The show takes place every spring at Jamestowne Settlement, in Williamsburg, VA. Which is some distance from our home in New York City. When we were younger and foolisher, we would drive it straight through (particularly if I had classes to teach on Monday), but this year I took Friday and Monday as vacation days, packed the car on Thursday, hit the road Thursday about 8 PM, and spent Thursday night at a motel in Maryland. (We would have hit the road earlier, but when we closed the garage door we realized that the newly-poured concrete floor was a fraction of an inch higher than the old floor, so the door didn't go quite as far down, so the latch no longer latched. So with the car completely packed and
shalmestere sitting in the front seat, I went back into the house, grabbed some tools, and moved the latches up half an inch so I could lock the garage.) Anyway, we got to the site around 3 PM Friday, set up our pavilion and trestle-tables, and drove to the hotel a few miles away where La Belle Compagnie had reserved a couple of adjacent suites.

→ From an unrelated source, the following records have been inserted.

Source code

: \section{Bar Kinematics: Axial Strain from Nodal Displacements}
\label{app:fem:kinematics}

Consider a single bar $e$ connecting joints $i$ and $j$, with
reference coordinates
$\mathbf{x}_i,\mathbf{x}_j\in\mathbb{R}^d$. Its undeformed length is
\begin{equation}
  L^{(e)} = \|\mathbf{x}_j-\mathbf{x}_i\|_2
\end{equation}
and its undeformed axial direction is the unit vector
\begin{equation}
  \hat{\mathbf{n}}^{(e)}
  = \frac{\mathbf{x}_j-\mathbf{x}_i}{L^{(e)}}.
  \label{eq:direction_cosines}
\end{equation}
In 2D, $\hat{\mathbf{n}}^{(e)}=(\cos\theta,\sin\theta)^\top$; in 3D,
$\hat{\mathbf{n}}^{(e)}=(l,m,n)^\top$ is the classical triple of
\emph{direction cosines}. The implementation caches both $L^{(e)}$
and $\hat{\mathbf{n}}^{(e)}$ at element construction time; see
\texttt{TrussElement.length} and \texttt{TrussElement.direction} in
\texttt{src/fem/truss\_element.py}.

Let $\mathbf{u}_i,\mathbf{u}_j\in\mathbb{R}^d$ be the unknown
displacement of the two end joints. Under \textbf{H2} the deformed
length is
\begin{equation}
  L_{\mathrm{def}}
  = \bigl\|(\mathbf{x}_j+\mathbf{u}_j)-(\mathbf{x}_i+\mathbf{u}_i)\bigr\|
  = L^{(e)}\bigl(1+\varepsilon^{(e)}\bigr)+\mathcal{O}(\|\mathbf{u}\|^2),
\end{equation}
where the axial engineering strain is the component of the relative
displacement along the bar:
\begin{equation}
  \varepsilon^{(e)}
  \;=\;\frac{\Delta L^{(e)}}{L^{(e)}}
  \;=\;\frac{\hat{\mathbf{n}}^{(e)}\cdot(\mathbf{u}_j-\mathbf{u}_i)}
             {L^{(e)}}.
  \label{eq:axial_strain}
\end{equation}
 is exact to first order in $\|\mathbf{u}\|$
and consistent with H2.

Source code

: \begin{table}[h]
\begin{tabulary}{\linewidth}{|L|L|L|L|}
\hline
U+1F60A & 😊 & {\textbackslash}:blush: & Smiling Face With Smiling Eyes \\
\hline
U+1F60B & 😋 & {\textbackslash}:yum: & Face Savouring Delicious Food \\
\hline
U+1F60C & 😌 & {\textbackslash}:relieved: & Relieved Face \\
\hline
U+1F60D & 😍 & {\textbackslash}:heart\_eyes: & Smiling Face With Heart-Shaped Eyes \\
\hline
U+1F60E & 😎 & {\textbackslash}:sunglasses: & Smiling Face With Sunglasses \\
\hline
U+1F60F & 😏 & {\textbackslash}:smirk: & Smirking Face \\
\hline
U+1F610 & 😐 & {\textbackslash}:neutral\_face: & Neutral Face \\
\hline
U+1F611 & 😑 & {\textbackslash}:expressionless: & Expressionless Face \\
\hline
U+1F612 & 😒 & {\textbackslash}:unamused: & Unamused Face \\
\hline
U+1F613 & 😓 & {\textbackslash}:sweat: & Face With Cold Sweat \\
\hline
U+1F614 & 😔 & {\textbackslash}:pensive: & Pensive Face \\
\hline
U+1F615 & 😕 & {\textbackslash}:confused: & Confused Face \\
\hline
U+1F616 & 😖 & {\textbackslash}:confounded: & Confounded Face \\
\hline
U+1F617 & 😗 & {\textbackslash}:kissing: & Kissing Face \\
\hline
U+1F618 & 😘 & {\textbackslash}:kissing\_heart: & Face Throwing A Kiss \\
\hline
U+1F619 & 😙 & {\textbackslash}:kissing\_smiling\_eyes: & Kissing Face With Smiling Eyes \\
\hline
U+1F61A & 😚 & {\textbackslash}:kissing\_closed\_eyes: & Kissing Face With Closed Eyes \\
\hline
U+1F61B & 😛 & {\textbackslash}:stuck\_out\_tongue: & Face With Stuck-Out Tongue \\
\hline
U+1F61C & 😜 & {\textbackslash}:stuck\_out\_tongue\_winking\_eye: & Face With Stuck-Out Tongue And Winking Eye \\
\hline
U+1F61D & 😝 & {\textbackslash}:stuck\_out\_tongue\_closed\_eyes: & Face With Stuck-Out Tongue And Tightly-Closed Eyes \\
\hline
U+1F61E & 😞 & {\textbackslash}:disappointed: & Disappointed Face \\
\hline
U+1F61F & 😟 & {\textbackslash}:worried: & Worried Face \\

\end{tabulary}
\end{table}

shalmestere and I portray household servants in the knight's household, hired for (among other things) our musical talent (our boss is rich, but not rich enough to hire servants
just to play music), and we normally spend most of a show demonstrating c1400 musical instruments and repertoire for the public.
A month or two ago we were wondering what "new" we could bring to this year's show. We didn't have any new instruments suitable for a 1415 camp. There were a couple of two-part musical pieces we'd been learning recently, but they weren't off-book so we hadn't been performing them at living history shows (modern sheet music and music stands would Not Look Right). So we've been practicing them after dinner to memorize them. We'll look at the last few measures, then close our eyes and play them. Once we've got that pretty solid, we'll add the previous musical phrase, and play from that through the end with our eyes closed until it's pretty solid. And so on until we've reached the beginning of the piece. We got one of them (entitled either "Petrone" or "Retrove", depending on how you read the paleography, from the Robertsbridge keyboard ms) to the point that we played it a couple of times during the weekend. There were a few memory slip-ups, but no crash-and-burn-and-start-over episodes. Another piece from the Robertsbridge codex has no title so we call it "Robertsbridge Thingie", and we haven't quite got it good enough to try to perform off-book.
And we did the usual spiels and demonstrations involving recorder, pipe-and-tabor, shawm, citole, fyddel, and harp. I think two visitors asked me about medieval musical notation, and I restrained myself to about twenty minutes on that topic. And one asked me about the difference between twelve-tone and pentatonic scales, which led into a discussion of tuning and temperaments and difference tones, and then another member of the group who's a voice-technique professor chimed in with some comments about reinforcing overtones, and then we got into solfegge syllables (the visitor had grown up with shape-note music, so he knew some of the syllables, but had no idea that they came from a Latin chant).
Anyway, the whole weekend had pretty good weather, and a decent flow of visitors asking questions. It was warm-ish on Saturday, and warmer on Sunday, but I can put up with that as long as we don't have to pack out wet, and we didn't. The event closed to the public at 5 PM Sunday, our group was off-site by 7:00, and we all went to a Chinese buffet (where we swapped stories of "the weirdest question anybody asked you") before hitting the road to our respective homes. We had the longest drive (the voice professor had driven from Iowa, but I don't think he planned to drive back there immediately), so we got home around 3:30 PM Monday. Unpacked the car, cleaned a few things, put a few things away, went through the mail, etc. I think we'll sleep well tonight.